<<<<
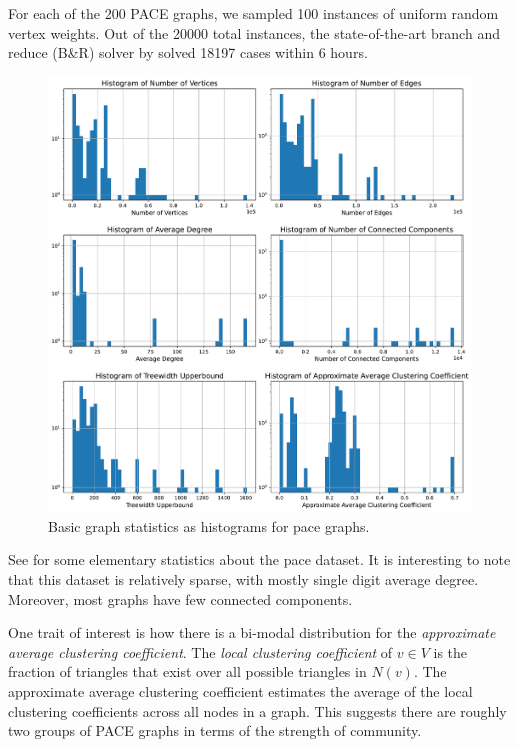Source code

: \documentclass{article}
\begin{document}
For each of the 200 PACE graphs,
we sampled 100 instances of uniform random vertex weights.
Out of the 20000 total instances,  
the state-of-the-art branch and reduce (B\&R) solver by \citet{kamis} solved 18197 cases within 6 hours.

\begin{figure}
     \centering
     \includegraphics[width=\textwidth]{figures/pace_unweighted}
     \caption{Basic graph statistics as histograms for pace graphs.}
     \label{fig:pace_unweighted}
\end{figure}

See  for some elementary statistics about the pace dataset.
It is interesting to note that this dataset is relatively sparse,
with mostly single digit average degree.
Moreover, most graphs have few connected components.

One trait of interest is how there is a bi-modal distribution for the \emph{approximate average clustering coefficient}.
The \emph{local clustering coefficient} of $v\in V$
is the fraction of triangles that exist over all possible triangles in $N(v)$.
The approximate average clustering coefficient
estimates the average of the local clustering coefficients across all nodes in a graph.
This suggests there are roughly two groups of PACE graphs in terms of the strength of community.
\end{document}
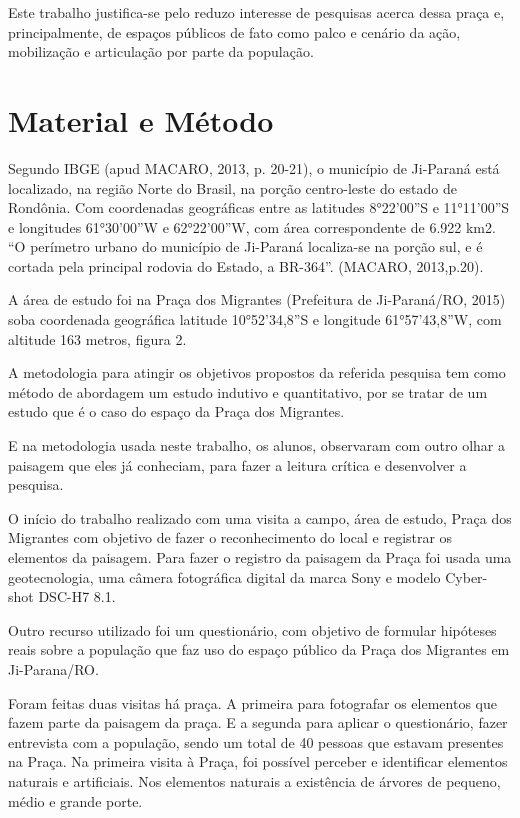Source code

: \documentclass[article,12pt,onesidea,4paper,english,brazil]{abntex2}
\begin{document}
	Este trabalho justifica-se pelo reduzo interesse de pesquisas acerca dessa praça e, principalmente, de espaços públicos de fato como palco e cenário da ação, mobilização e articulação por parte da população.
	
	
	\section*{Material e Método}
	
	Segundo IBGE (apud MACARO, 2013, p. 20-21), o município de Ji-Paraná está localizado, na região Norte do Brasil, na porção centro-leste do estado de Rondônia. Com coordenadas geográficas entre as latitudes 8°22’00”S e 11°11’00”S e longitudes 61°30’00”W e 62°22’00”W, com área correspondente de 6.922 km2. “O perímetro urbano do município de Ji-Paraná localiza-se na porção sul, e é cortada pela principal rodovia do Estado, a BR-364”. (MACARO, 2013,p.20).
	
	A área de estudo foi na Praça dos Migrantes (Prefeitura de Ji-Paraná/RO, 2015) soba coordenada geográfica latitude 10°52’34,8”S e longitude 61°57’43,8”W, com altitude 163 metros, figura 2.
	
	A metodologia para atingir os objetivos propostos da referida pesquisa tem como método de abordagem um estudo indutivo e quantitativo, por se tratar de um estudo que é o caso do espaço da Praça dos Migrantes.
	
	E na metodologia usada neste trabalho, os alunos, observaram com outro olhar a paisagem que eles já conheciam, para fazer a leitura crítica e desenvolver a pesquisa.
	
	O início do trabalho realizado com uma visita a campo, área de estudo, Praça dos Migrantes com objetivo de fazer o reconhecimento do local e registrar os elementos da paisagem. Para fazer o registro da paisagem da Praça foi usada uma geotecnologia, uma câmera fotográfica digital da marca Sony e modelo Cyber-shot DSC-H7 8.1.
	
	Outro recurso utilizado foi um questionário, com objetivo de formular hipóteses reais sobre a população que faz uso do espaço público da Praça dos Migrantes em Ji-Parana/RO.
	
	Foram feitas duas visitas há praça. A primeira para fotografar os elementos que fazem parte da paisagem da praça. E a segunda para aplicar o questionário, fazer entrevista com a população, sendo um total de 40 pessoas que estavam presentes na Praça.
	Na primeira visita à Praça, foi possível perceber e identificar elementos naturais e artificiais. Nos elementos naturais a existência de árvores de pequeno, médio e grande porte.
	
\end{document}
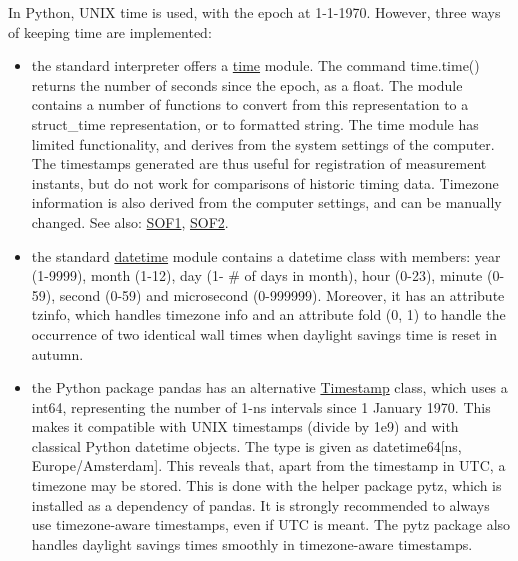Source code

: In Python, UNIX time is used, with the epoch at 1-1-1970. However, three ways of keeping time are implemented:
\begin{itemize}
	\item the standard interpreter offers a \href{https://docs.python.org/3.11/library/time.html}{time} module. The command \textsf{time.time()} returns the number of seconds since the epoch, as a float. The module contains a number of functions to convert from this representation to a \textsf{struct\_time} representation, or to formatted string. The \textsf{time module} has limited functionality, and derives from the system settings of the computer. The timestamps generated are thus useful for registration of measurement instants, but do not work for comparisons of historic timing data. Timezone information is also derived from the computer settings, and can be manually changed. See also: \href{https://stackoverflow.com/questions/7479777/difference-between-python-datetime-vs-time-modules}{SOF1}, \href{https://stackoverflow.com/questions/13890935/does-pythons-time-time-return-the-local-or-utc-timestamp/20035913#20035913}{SOF2}.
	
	\item the standard  \href{https://docs.python.org/3.11/library/datetime.html}{\textsf{datetime}} module contains a \textsf{datetime} class with members: \textsf{year} (1-9999), \textsf{month} (1-12), \textsf{day} (1- \# of days in month), \textsf{hour} (0-23), \textsf{minute} (0-59), \textsf{second} (0-59) and \textsf{microsecond} (0-999999). Moreover, it has an attribute \textsf{tzinfo}, which handles timezone info and an attribute \textsf{fold} (0, 1) to handle the occurrence of two identical wall times when daylight savings time is reset in autumn.
	
	\item the Python package \textsf{pandas} has an alternative \href{https://pandas.pydata.org/pandas-docs/stable/reference/api/pandas.Timestamp.html}{\textsf{Timestamp}} class, which uses a \textsf{int64}, representing the number of 1-ns intervals since 1 January 1970. This makes it compatible with UNIX timestamps (divide by 1e9) and with classical Python datetime objects. The type is given as \textsf{datetime64[ns, Europe/Amsterdam]}. This reveals that, apart from the timestamp in UTC, a timezone may be stored. This is done with the helper package \textsf{pytz}, which is installed as a dependency of \textsf{pandas}. It is strongly recommended to always use timezone-aware timestamps, even if UTC is meant. The pytz package also handles daylight savings times smoothly in timezone-aware timestamps.
	
\end{itemize}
>>>>
Your goal: Starting with the line with "Este trabalho justifica-se" above and going on through the line with "E na metodologia", transcribe every line exactly, both ends included, and add nothing.

Expected answer:
	Este trabalho justifica-se pelo reduzo interesse de pesquisas acerca dessa praça e, principalmente, de espaços públicos de fato como palco e cenário da ação, mobilização e articulação por parte da população.
	
	
	\section*{Material e Método}
	
	Segundo IBGE (apud MACARO, 2013, p. 20-21), o município de Ji-Paraná está localizado, na região Norte do Brasil, na porção centro-leste do estado de Rondônia. Com coordenadas geográficas entre as latitudes 8°22’00”S e 11°11’00”S e longitudes 61°30’00”W e 62°22’00”W, com área correspondente de 6.922 km2. “O perímetro urbano do município de Ji-Paraná localiza-se na porção sul, e é cortada pela principal rodovia do Estado, a BR-364”. (MACARO, 2013,p.20).
	
	A área de estudo foi na Praça dos Migrantes (Prefeitura de Ji-Paraná/RO, 2015) soba coordenada geográfica latitude 10°52’34,8”S e longitude 61°57’43,8”W, com altitude 163 metros, figura 2.
	
	A metodologia para atingir os objetivos propostos da referida pesquisa tem como método de abordagem um estudo indutivo e quantitativo, por se tratar de um estudo que é o caso do espaço da Praça dos Migrantes.
	
	E na metodologia usada neste trabalho, os alunos, observaram com outro olhar a paisagem que eles já conheciam, para fazer a leitura crítica e desenvolver a pesquisa.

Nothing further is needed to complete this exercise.